8. The method of claim 7, further comprising: 

creating a polyline of pixels for each row or column in each block of pixels; and 
creating a line for each column or row in each block of pixels, wherein the rows 
or columns correspond to the polylines created for each row or column. 

9. The method of claim 7, further comprising: 

determining sets of scanlines based on the lines created for each row or column in 
each block of pixels; and 

for each set of scanlines, sampling the pixels comprised within the scanlines and 
multiplying the sampled pixels with a row or column of a predetermined matrix. 
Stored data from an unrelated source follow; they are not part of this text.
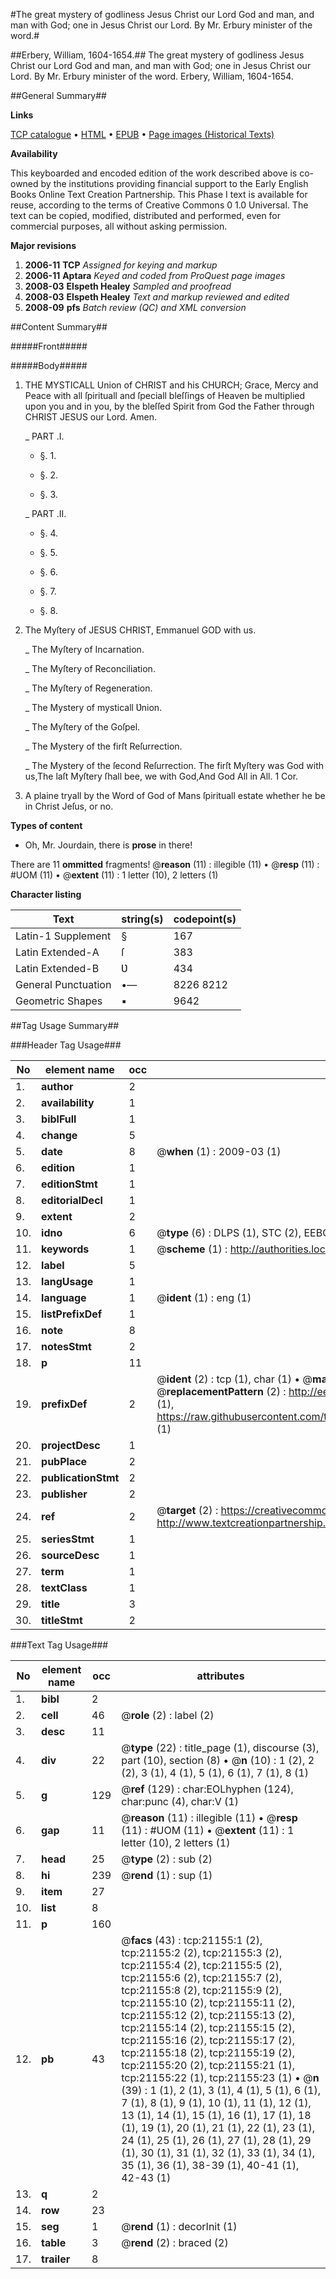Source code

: #The great mystery of godliness Jesus Christ our Lord God and man, and man with God; one in Jesus Christ our Lord. By Mr. Erbury minister of the word.#

##Erbery, William, 1604-1654.##
The great mystery of godliness Jesus Christ our Lord God and man, and man with God; one in Jesus Christ our Lord. By Mr. Erbury minister of the word.
Erbery, William, 1604-1654.

##General Summary##

**Links**

[TCP catalogue](http://www.ota.ox.ac.uk/tcp/)  • 
[HTML](http://tei.it.ox.ac.uk/tcp/Texts-HTML/free/A00/A00395.html)  • 
[EPUB](http://tei.it.ox.ac.uk/tcp/Texts-EPUB/free/A00/A00395.epub) • 
[Page images (Historical Texts)](https://data.historicaltexts.jisc.ac.uk/view?pubId=eebo-99855653e&pageId=eebo-99855653e-21155-1)

**Availability**

This keyboarded and encoded edition of the
	       work described above is co-owned by the institutions
	       providing financial support to the Early English Books
	       Online Text Creation Partnership. This Phase I text is
	       available for reuse, according to the terms of Creative
	       Commons 0 1.0 Universal. The text can be copied,
	       modified, distributed and performed, even for
	       commercial purposes, all without asking permission.

**Major revisions**

1. __2006-11__ __TCP__ *Assigned for keying and markup*
1. __2006-11__ __Aptara__ *Keyed and coded from ProQuest page images*
1. __2008-03__ __Elspeth Healey__ *Sampled and proofread*
1. __2008-03__ __Elspeth Healey__ *Text and markup reviewed and edited*
1. __2008-09__ __pfs__ *Batch review (QC) and XML conversion*

##Content Summary##

#####Front#####

#####Body#####

1. THE
MYSTICALL
Union of CHRIST and
his CHURCH;
Grace, Mercy and Peace with all
ſpirituall and ſpeciall bleſſings of
Heaven be multiplied upon you and in
you, by the bleſſed Spirit from God
the Father through CHRIST
JESUS our Lord.
Amen.

    _ PART .I.

      * §. 1.

      * §. 2.

      * §. 3.

    _ PART .II.

      * §. 4.

      * §. 5.

      * §. 6.

      * §. 7.

      * §. 8.

1. The Myſtery of JESUS
CHRIST, Emmanuel
GOD with us.

    _ The Myſtery of Incarnation.

    _ The Myſtery of Reconciliation.

    _ The Myſtery of Regeneration.

    _ The Mystery of mysticall Ʋnion.

    _ The Myſtery of the Goſpel.

    _ The Mystery of the firſt Reſurrection.

    _ The Mystery of the ſecond Reſurrection.
The firſt Myſtery was God
with us,The laſt Myſtery ſhall bee,
we with God,And God
All in All.
1 Cor.
1. A plaine tryall by the Word of God of Mans ſpirituall estate
whether he be in Christ Jeſus, or no.

**Types of content**

  * Oh, Mr. Jourdain, there is **prose** in there!

There are 11 **ommitted** fragments! 
 @__reason__ (11) : illegible (11)  •  @__resp__ (11) : #UOM (11)  •  @__extent__ (11) : 1 letter (10), 2 letters (1)

**Character listing**


|Text|string(s)|codepoint(s)|
|---|---|---|
|Latin-1 Supplement|§|167|
|Latin Extended-A|ſ|383|
|Latin Extended-B|Ʋ|434|
|General Punctuation|•—|8226 8212|
|Geometric Shapes|▪|9642|

##Tag Usage Summary##

###Header Tag Usage###

|No|element name|occ|attributes|
|---|---|---|---|
|1.|__author__|2||
|2.|__availability__|1||
|3.|__biblFull__|1||
|4.|__change__|5||
|5.|__date__|8| @__when__ (1) : 2009-03 (1)|
|6.|__edition__|1||
|7.|__editionStmt__|1||
|8.|__editorialDecl__|1||
|9.|__extent__|2||
|10.|__idno__|6| @__type__ (6) : DLPS (1), STC (2), EEBO-CITATION (1), PROQUEST (1), VID (1)|
|11.|__keywords__|1| @__scheme__ (1) : http://authorities.loc.gov/ (1)|
|12.|__label__|5||
|13.|__langUsage__|1||
|14.|__language__|1| @__ident__ (1) : eng (1)|
|15.|__listPrefixDef__|1||
|16.|__note__|8||
|17.|__notesStmt__|2||
|18.|__p__|11||
|19.|__prefixDef__|2| @__ident__ (2) : tcp (1), char (1)  •  @__matchPattern__ (2) : ([0-9\-]+):([0-9IVX]+) (1), (.+) (1)  •  @__replacementPattern__ (2) : http://eebo.chadwyck.com/downloadtiff?vid=$1&page=$2 (1), https://raw.githubusercontent.com/textcreationpartnership/Texts/master/tcpchars.xml#$1 (1)|
|20.|__projectDesc__|1||
|21.|__pubPlace__|2||
|22.|__publicationStmt__|2||
|23.|__publisher__|2||
|24.|__ref__|2| @__target__ (2) : https://creativecommons.org/publicdomain/zero/1.0/ (1), http://www.textcreationpartnership.org/docs/. (1)|
|25.|__seriesStmt__|1||
|26.|__sourceDesc__|1||
|27.|__term__|1||
|28.|__textClass__|1||
|29.|__title__|3||
|30.|__titleStmt__|2||


###Text Tag Usage###

|No|element name|occ|attributes|
|---|---|---|---|
|1.|__bibl__|2||
|2.|__cell__|46| @__role__ (2) : label (2)|
|3.|__desc__|11||
|4.|__div__|22| @__type__ (22) : title_page (1), discourse (3), part (10), section (8)  •  @__n__ (10) : 1 (2), 2 (2), 3 (1), 4 (1), 5 (1), 6 (1), 7 (1), 8 (1)|
|5.|__g__|129| @__ref__ (129) : char:EOLhyphen (124), char:punc (4), char:V (1)|
|6.|__gap__|11| @__reason__ (11) : illegible (11)  •  @__resp__ (11) : #UOM (11)  •  @__extent__ (11) : 1 letter (10), 2 letters (1)|
|7.|__head__|25| @__type__ (2) : sub (2)|
|8.|__hi__|239| @__rend__ (1) : sup (1)|
|9.|__item__|27||
|10.|__list__|8||
|11.|__p__|160||
|12.|__pb__|43| @__facs__ (43) : tcp:21155:1 (2), tcp:21155:2 (2), tcp:21155:3 (2), tcp:21155:4 (2), tcp:21155:5 (2), tcp:21155:6 (2), tcp:21155:7 (2), tcp:21155:8 (2), tcp:21155:9 (2), tcp:21155:10 (2), tcp:21155:11 (2), tcp:21155:12 (2), tcp:21155:13 (2), tcp:21155:14 (2), tcp:21155:15 (2), tcp:21155:16 (2), tcp:21155:17 (2), tcp:21155:18 (2), tcp:21155:19 (2), tcp:21155:20 (2), tcp:21155:21 (1), tcp:21155:22 (1), tcp:21155:23 (1)  •  @__n__ (39) : 1 (1), 2 (1), 3 (1), 4 (1), 5 (1), 6 (1), 7 (1), 8 (1), 9 (1), 10 (1), 11 (1), 12 (1), 13 (1), 14 (1), 15 (1), 16 (1), 17 (1), 18 (1), 19 (1), 20 (1), 21 (1), 22 (1), 23 (1), 24 (1), 25 (1), 26 (1), 27 (1), 28 (1), 29 (1), 30 (1), 31 (1), 32 (1), 33 (1), 34 (1), 35 (1), 36 (1), 38-39 (1), 40-41 (1), 42-43 (1)|
|13.|__q__|2||
|14.|__row__|23||
|15.|__seg__|1| @__rend__ (1) : decorInit (1)|
|16.|__table__|3| @__rend__ (2) : braced (2)|
|17.|__trailer__|8||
10. The method of claim 7, wherein the steps of creating are performed in a graphics 
processing unit (GPU). 

11. A method of processing pixels, comprising: 

separating an image into blocks of pixels; 

determining a polyline of pixels for each column or row in each block of pixels; 
for each pixel in the polyline, 

sampling at least a portion of the other pixels in the corresponding column 
or row that lies alone the polyline and pixels relative to the column or row; 

multiplying each of the other pixels by a discrete cosine transform (DCT) 
coefficient from a predetermined matrix to generate resultant values; and 

adding the resultant values together to generate a resulting value. 

12. The method of claim 11, further comprising biasing and scaling at least one of the 
polyline of pixels, the resultant values, and each resulting value for each pixel.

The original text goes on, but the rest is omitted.